Storm Water Management

Managing storm water helps to improve the quality of watersheds and reduces the demand for local governments to collect and treat water. Green spaces, like green roofs, absorb storm water, provide habitat for birds and insects and can cool urban temperatures.

At Local Government House

Local Government House provides a highly effective storm water management system. Given that the site was formerly an asphalt-covered parking lot, the redevelopment as a LEED Gold candidate building has been a remarkable improvement.

The green roof is the largest entry point for storm water. The roof is planted with water-efficient, drought-tolerant and native grasses, shrubs and ground cover, and rainwater can permeate directly into the soil.  Next, cisterns are buried on-site and collect run-off that the green roof is unable to absorb. This water is used during summer months to irrigate the landscaping.
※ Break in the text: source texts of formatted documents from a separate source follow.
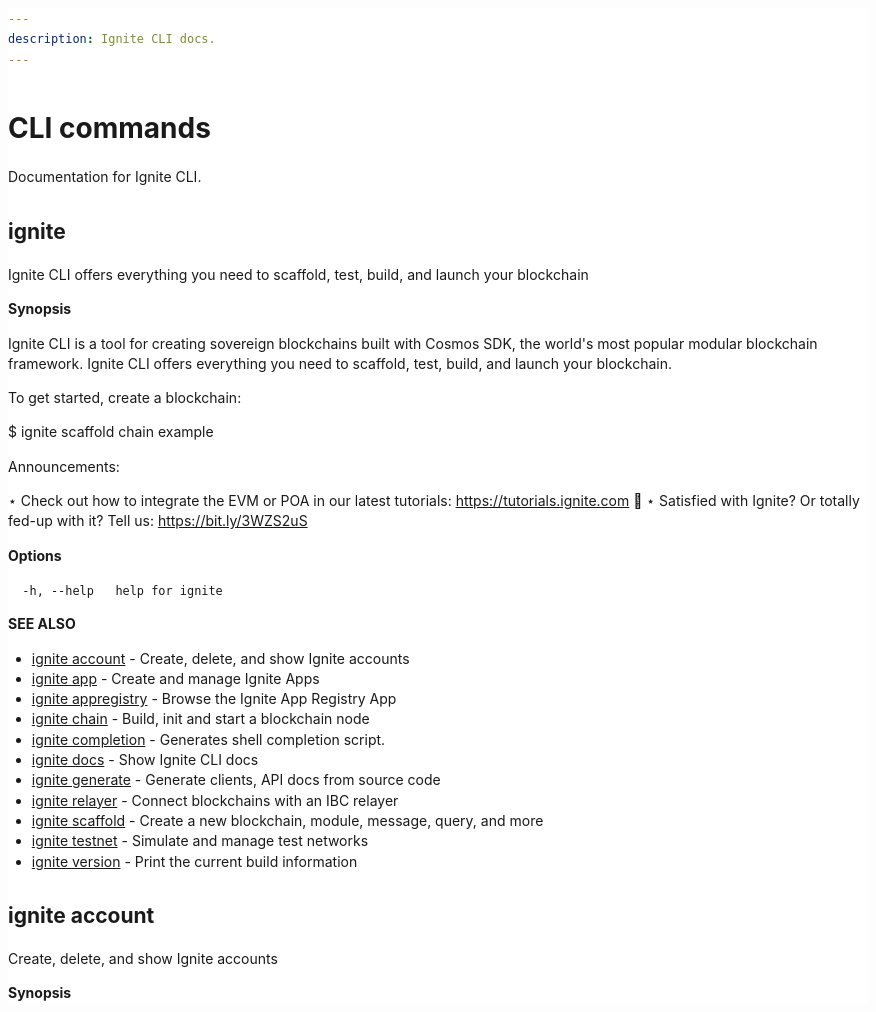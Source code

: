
```yaml
---
description: Ignite CLI docs.
---
```


# CLI commands

Documentation for Ignite CLI.
## ignite

Ignite CLI offers everything you need to scaffold, test, build, and launch your blockchain

**Synopsis**

Ignite CLI is a tool for creating sovereign blockchains built with Cosmos SDK, the world's
most popular modular blockchain framework. Ignite CLI offers everything you need to scaffold,
test, build, and launch your blockchain.

To get started, create a blockchain:

$ ignite scaffold chain example

Announcements:

⋆ Check out how to integrate the EVM or POA in our latest tutorials: https://tutorials.ignite.com 📖
⋆ Satisfied with Ignite? Or totally fed-up with it? Tell us: https://bit.ly/3WZS2uS


**Options**

```
  -h, --help   help for ignite
```

**SEE ALSO**

* [ignite account](#ignite-account)	 - Create, delete, and show Ignite accounts
* [ignite app](#ignite-app)	 - Create and manage Ignite Apps
* [ignite appregistry](#ignite-appregistry)	 - Browse the Ignite App Registry App
* [ignite chain](#ignite-chain)	 - Build, init and start a blockchain node
* [ignite completion](#ignite-completion)	 - Generates shell completion script.
* [ignite docs](#ignite-docs)	 - Show Ignite CLI docs
* [ignite generate](#ignite-generate)	 - Generate clients, API docs from source code
* [ignite relayer](#ignite-relayer)	 - Connect blockchains with an IBC relayer
* [ignite scaffold](#ignite-scaffold)	 - Create a new blockchain, module, message, query, and more
* [ignite testnet](#ignite-testnet)	 - Simulate and manage test networks
* [ignite version](#ignite-version)	 - Print the current build information


## ignite account

Create, delete, and show Ignite accounts

**Synopsis**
The capacity of the cisterns provide enough rainwater for all irrigation needs – meaning Local Government House will not rely on CRD water for irrigation once all landscaping is established.

Finally, if the cisterns overflow, the water will enter the rain garden. This garden is a natural basin of dirt, rocks and gravel that will hold and absorb run-off from the roof and from the pervious pavers on the driveway and walkways. The rain garden also accepts discharge from the building sump that gathers storm water from the perimeter drains. The garden allows water to naturally disperse into the surrounding groundwater and ensures that storm water will only enter the municipal storm drain when there is more rain than the roof, cisterns and garden can handle – and after it has been naturally filtered.

In Your Community

  • Consider green roofs, cisterns, rain gardens, swales as part of Storm Water Management Plans and policies – for both local government buildings and local developments.
  • Provide community education and incentives for rain barrels.
  • Consider the use of storm water for indoor water needs – such as flushing toilets.
  • Protect storm water during construction by using temporary and permanent seeding, mulching, earth dikes, silt fencing, sediment traps and sediment basins.